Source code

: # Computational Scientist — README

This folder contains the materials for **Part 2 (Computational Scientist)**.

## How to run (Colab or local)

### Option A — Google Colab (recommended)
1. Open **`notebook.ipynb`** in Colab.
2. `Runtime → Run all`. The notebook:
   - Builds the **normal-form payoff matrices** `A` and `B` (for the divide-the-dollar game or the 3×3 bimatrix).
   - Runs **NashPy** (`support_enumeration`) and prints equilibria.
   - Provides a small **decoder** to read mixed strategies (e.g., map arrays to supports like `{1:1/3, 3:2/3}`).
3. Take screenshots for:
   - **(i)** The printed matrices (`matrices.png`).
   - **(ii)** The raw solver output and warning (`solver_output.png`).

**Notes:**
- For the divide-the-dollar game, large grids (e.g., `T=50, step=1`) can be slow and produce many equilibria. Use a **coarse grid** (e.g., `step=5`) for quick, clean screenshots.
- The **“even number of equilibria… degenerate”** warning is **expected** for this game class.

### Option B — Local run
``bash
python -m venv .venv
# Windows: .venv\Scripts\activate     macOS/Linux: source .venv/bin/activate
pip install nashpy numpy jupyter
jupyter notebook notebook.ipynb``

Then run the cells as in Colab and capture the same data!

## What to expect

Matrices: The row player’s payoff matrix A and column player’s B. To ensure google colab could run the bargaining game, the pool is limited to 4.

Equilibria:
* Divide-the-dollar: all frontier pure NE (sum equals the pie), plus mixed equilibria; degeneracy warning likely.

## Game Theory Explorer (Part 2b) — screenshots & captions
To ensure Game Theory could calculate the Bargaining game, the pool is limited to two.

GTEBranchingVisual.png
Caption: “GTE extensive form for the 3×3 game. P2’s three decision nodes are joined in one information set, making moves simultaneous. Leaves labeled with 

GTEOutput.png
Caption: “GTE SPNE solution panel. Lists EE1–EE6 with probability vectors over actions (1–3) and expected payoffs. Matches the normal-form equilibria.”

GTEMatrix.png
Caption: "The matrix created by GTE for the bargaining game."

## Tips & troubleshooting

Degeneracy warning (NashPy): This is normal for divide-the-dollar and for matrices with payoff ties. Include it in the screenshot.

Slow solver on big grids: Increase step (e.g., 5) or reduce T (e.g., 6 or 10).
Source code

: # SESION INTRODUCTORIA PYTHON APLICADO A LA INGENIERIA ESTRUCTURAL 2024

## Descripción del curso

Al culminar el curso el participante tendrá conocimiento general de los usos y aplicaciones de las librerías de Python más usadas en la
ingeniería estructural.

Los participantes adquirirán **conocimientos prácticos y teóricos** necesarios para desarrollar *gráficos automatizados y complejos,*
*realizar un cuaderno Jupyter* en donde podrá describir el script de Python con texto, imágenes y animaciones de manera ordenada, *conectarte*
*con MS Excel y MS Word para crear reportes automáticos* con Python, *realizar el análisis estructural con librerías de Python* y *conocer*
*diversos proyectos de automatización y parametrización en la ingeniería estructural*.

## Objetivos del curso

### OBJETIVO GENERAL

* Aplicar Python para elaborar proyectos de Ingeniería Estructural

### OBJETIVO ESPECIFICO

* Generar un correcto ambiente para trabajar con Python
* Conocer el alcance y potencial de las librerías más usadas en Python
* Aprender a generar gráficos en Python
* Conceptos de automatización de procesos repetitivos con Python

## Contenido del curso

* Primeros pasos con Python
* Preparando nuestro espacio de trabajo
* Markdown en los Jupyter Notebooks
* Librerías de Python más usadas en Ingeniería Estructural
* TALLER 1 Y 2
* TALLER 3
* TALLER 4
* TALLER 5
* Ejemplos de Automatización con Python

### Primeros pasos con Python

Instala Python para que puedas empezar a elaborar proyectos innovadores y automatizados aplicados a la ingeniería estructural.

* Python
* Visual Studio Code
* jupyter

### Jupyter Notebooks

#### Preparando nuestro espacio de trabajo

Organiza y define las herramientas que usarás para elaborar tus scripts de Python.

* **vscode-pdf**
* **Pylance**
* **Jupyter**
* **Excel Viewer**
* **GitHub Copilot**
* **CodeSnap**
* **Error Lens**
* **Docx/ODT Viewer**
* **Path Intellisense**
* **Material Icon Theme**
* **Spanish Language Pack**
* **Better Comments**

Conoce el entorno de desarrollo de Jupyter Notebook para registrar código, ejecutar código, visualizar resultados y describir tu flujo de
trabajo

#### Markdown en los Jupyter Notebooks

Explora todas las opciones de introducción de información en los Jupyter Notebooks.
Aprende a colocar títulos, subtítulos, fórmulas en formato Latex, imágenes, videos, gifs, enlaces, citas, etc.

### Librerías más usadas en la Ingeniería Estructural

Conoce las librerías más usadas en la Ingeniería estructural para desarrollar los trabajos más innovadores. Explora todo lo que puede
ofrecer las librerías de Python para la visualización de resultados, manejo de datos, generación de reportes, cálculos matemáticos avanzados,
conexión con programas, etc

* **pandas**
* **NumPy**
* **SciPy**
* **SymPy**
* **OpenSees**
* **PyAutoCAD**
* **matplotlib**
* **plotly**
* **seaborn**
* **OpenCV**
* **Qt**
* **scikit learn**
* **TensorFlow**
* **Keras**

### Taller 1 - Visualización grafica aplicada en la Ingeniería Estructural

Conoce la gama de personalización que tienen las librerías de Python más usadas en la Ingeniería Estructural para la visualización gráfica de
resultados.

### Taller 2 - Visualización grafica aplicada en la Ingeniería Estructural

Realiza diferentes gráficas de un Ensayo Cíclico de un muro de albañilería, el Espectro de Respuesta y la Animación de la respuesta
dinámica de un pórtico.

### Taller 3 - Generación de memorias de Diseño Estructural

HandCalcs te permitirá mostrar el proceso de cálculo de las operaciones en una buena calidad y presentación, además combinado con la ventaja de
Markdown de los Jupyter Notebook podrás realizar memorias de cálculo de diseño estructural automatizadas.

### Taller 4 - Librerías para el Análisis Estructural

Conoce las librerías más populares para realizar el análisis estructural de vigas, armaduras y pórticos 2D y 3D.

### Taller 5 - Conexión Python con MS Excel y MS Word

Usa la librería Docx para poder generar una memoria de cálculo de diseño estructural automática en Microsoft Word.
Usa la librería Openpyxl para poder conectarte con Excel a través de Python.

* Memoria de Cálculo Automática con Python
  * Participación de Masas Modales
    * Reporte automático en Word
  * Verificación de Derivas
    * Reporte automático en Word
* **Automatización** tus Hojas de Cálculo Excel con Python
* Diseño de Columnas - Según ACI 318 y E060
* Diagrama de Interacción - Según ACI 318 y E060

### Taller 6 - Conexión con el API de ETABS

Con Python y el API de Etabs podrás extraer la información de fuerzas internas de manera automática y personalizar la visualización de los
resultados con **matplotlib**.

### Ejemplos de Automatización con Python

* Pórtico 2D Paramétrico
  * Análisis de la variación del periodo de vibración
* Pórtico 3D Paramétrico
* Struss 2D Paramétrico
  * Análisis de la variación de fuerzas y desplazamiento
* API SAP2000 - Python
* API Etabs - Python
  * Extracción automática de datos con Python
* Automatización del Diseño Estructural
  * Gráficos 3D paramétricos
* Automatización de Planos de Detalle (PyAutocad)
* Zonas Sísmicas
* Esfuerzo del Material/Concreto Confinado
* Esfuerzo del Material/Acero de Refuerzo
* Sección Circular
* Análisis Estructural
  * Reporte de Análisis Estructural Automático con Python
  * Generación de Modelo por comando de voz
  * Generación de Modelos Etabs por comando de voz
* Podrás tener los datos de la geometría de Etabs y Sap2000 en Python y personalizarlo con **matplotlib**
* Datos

- WHAT TO DO: Please set down all of the records exactly.

- SOLUTION TO THIS PROBLEM:
Source code

: # Computational Scientist — README

This folder contains the materials for **Part 2 (Computational Scientist)**.

## How to run (Colab or local)

### Option A — Google Colab (recommended)
1. Open **`notebook.ipynb`** in Colab.
2. `Runtime → Run all`. The notebook:
   - Builds the **normal-form payoff matrices** `A` and `B` (for the divide-the-dollar game or the 3×3 bimatrix).
   - Runs **NashPy** (`support_enumeration`) and prints equilibria.
   - Provides a small **decoder** to read mixed strategies (e.g., map arrays to supports like `{1:1/3, 3:2/3}`).
3. Take screenshots for:
   - **(i)** The printed matrices (`matrices.png`).
   - **(ii)** The raw solver output and warning (`solver_output.png`).

**Notes:**
- For the divide-the-dollar game, large grids (e.g., `T=50, step=1`) can be slow and produce many equilibria. Use a **coarse grid** (e.g., `step=5`) for quick, clean screenshots.
- The **“even number of equilibria… degenerate”** warning is **expected** for this game class.

### Option B — Local run
``bash
python -m venv .venv
# Windows: .venv\Scripts\activate     macOS/Linux: source .venv/bin/activate
pip install nashpy numpy jupyter
jupyter notebook notebook.ipynb``

Then run the cells as in Colab and capture the same data!

## What to expect

Matrices: The row player’s payoff matrix A and column player’s B. To ensure google colab could run the bargaining game, the pool is limited to 4.

Equilibria:
* Divide-the-dollar: all frontier pure NE (sum equals the pie), plus mixed equilibria; degeneracy warning likely.

## Game Theory Explorer (Part 2b) — screenshots & captions
To ensure Game Theory could calculate the Bargaining game, the pool is limited to two.

GTEBranchingVisual.png
Caption: “GTE extensive form for the 3×3 game. P2’s three decision nodes are joined in one information set, making moves simultaneous. Leaves labeled with 

GTEOutput.png
Caption: “GTE SPNE solution panel. Lists EE1–EE6 with probability vectors over actions (1–3) and expected payoffs. Matches the normal-form equilibria.”

GTEMatrix.png
Caption: "The matrix created by GTE for the bargaining game."

## Tips & troubleshooting

Degeneracy warning (NashPy): This is normal for divide-the-dollar and for matrices with payoff ties. Include it in the screenshot.

Slow solver on big grids: Increase step (e.g., 5) or reduce T (e.g., 6 or 10).
Source code

: # SESION INTRODUCTORIA PYTHON APLICADO A LA INGENIERIA ESTRUCTURAL 2024

## Descripción del curso

Al culminar el curso el participante tendrá conocimiento general de los usos y aplicaciones de las librerías de Python más usadas en la
ingeniería estructural.

Los participantes adquirirán **conocimientos prácticos y teóricos** necesarios para desarrollar *gráficos automatizados y complejos,*
*realizar un cuaderno Jupyter* en donde podrá describir el script de Python con texto, imágenes y animaciones de manera ordenada, *conectarte*
*con MS Excel y MS Word para crear reportes automáticos* con Python, *realizar el análisis estructural con librerías de Python* y *conocer*
*diversos proyectos de automatización y parametrización en la ingeniería estructural*.

## Objetivos del curso

### OBJETIVO GENERAL

* Aplicar Python para elaborar proyectos de Ingeniería Estructural

### OBJETIVO ESPECIFICO

* Generar un correcto ambiente para trabajar con Python
* Conocer el alcance y potencial de las librerías más usadas en Python
* Aprender a generar gráficos en Python
* Conceptos de automatización de procesos repetitivos con Python

## Contenido del curso

* Primeros pasos con Python
* Preparando nuestro espacio de trabajo
* Markdown en los Jupyter Notebooks
* Librerías de Python más usadas en Ingeniería Estructural
* TALLER 1 Y 2
* TALLER 3
* TALLER 4
* TALLER 5
* Ejemplos de Automatización con Python

### Primeros pasos con Python

Instala Python para que puedas empezar a elaborar proyectos innovadores y automatizados aplicados a la ingeniería estructural.

* Python
* Visual Studio Code
* jupyter

### Jupyter Notebooks

#### Preparando nuestro espacio de trabajo

Organiza y define las herramientas que usarás para elaborar tus scripts de Python.

* **vscode-pdf**
* **Pylance**
* **Jupyter**
* **Excel Viewer**
* **GitHub Copilot**
* **CodeSnap**
* **Error Lens**
* **Docx/ODT Viewer**
* **Path Intellisense**
* **Material Icon Theme**
* **Spanish Language Pack**
* **Better Comments**

Conoce el entorno de desarrollo de Jupyter Notebook para registrar código, ejecutar código, visualizar resultados y describir tu flujo de
trabajo

#### Markdown en los Jupyter Notebooks

Explora todas las opciones de introducción de información en los Jupyter Notebooks.
Aprende a colocar títulos, subtítulos, fórmulas en formato Latex, imágenes, videos, gifs, enlaces, citas, etc.

### Librerías más usadas en la Ingeniería Estructural

Conoce las librerías más usadas en la Ingeniería estructural para desarrollar los trabajos más innovadores. Explora todo lo que puede
ofrecer las librerías de Python para la visualización de resultados, manejo de datos, generación de reportes, cálculos matemáticos avanzados,
conexión con programas, etc

* **pandas**
* **NumPy**
* **SciPy**
* **SymPy**
* **OpenSees**
* **PyAutoCAD**
* **matplotlib**
* **plotly**
* **seaborn**
* **OpenCV**
* **Qt**
* **scikit learn**
* **TensorFlow**
* **Keras**

### Taller 1 - Visualización grafica aplicada en la Ingeniería Estructural

Conoce la gama de personalización que tienen las librerías de Python más usadas en la Ingeniería Estructural para la visualización gráfica de
resultados.

### Taller 2 - Visualización grafica aplicada en la Ingeniería Estructural

Realiza diferentes gráficas de un Ensayo Cíclico de un muro de albañilería, el Espectro de Respuesta y la Animación de la respuesta
dinámica de un pórtico.

### Taller 3 - Generación de memorias de Diseño Estructural

HandCalcs te permitirá mostrar el proceso de cálculo de las operaciones en una buena calidad y presentación, además combinado con la ventaja de
Markdown de los Jupyter Notebook podrás realizar memorias de cálculo de diseño estructural automatizadas.

### Taller 4 - Librerías para el Análisis Estructural

Conoce las librerías más populares para realizar el análisis estructural de vigas, armaduras y pórticos 2D y 3D.

### Taller 5 - Conexión Python con MS Excel y MS Word

Usa la librería Docx para poder generar una memoria de cálculo de diseño estructural automática en Microsoft Word.
Usa la librería Openpyxl para poder conectarte con Excel a través de Python.

* Memoria de Cálculo Automática con Python
  * Participación de Masas Modales
    * Reporte automático en Word
  * Verificación de Derivas
    * Reporte automático en Word
* **Automatización** tus Hojas de Cálculo Excel con Python
* Diseño de Columnas - Según ACI 318 y E060
* Diagrama de Interacción - Según ACI 318 y E060

### Taller 6 - Conexión con el API de ETABS

Con Python y el API de Etabs podrás extraer la información de fuerzas internas de manera automática y personalizar la visualización de los
resultados con **matplotlib**.

### Ejemplos de Automatización con Python

* Pórtico 2D Paramétrico
  * Análisis de la variación del periodo de vibración
* Pórtico 3D Paramétrico
* Struss 2D Paramétrico
  * Análisis de la variación de fuerzas y desplazamiento
* API SAP2000 - Python
* API Etabs - Python
  * Extracción automática de datos con Python
* Automatización del Diseño Estructural
  * Gráficos 3D paramétricos
* Automatización de Planos de Detalle (PyAutocad)
* Zonas Sísmicas
* Esfuerzo del Material/Concreto Confinado
* Esfuerzo del Material/Acero de Refuerzo
* Sección Circular
* Análisis Estructural
  * Reporte de Análisis Estructural Automático con Python
  * Generación de Modelo por comando de voz
  * Generación de Modelos Etabs por comando de voz
* Podrás tener los datos de la geometría de Etabs y Sap2000 en Python y personalizarlo con **matplotlib**
* Datos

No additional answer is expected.